Tourism: an ugly business?

I made my second visit to Petra last week.  It’s one of the world’s unique places, a monument of incomparable beauty and grandeur. Like many popular historical sites, it attracts every year a huge number of tourists who contribute much-needed money to the fragile local economy. But mass tourism isn’t an entirely innocent or trouble-free phenomenon, an uncomplicated boon for visitors and locals alike.  Government agencies are becoming more and more aware of the environmental damage tourists do in places such as the Galapagos Islands, Iceland, and the Great Barrier Reef, and are taking steps to do something that would have been inconceivable a few years ago: discourage tourism.
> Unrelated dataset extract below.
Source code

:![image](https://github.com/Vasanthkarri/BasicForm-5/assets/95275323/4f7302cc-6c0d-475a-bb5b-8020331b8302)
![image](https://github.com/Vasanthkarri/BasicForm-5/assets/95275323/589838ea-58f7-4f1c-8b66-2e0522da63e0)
The pernicious effects of tourism go beyond the environmental impact on fragile places.  In Petra last week, there were scores of children skipping school to sell worthless trinkets to visitors.  I saw a man kicking, viciously and repeatedly, one of the horses that take tourists around the monument.  These weren’t isolated incidents.  Signs around the site indicate the Jordanian government’s awareness of such abuses.

What’s the proper response to such things?  Stay at home, denying oneself the experience and the local economy the money it needs?  Complain to local authorities?  Refuse to use abusive services and find less harmful ways to contribute to local development?  None of this is easy.  A starting point is to be thoughtful and to recognize that each of us is part of a growing problem: the ugly underbelly of tourism.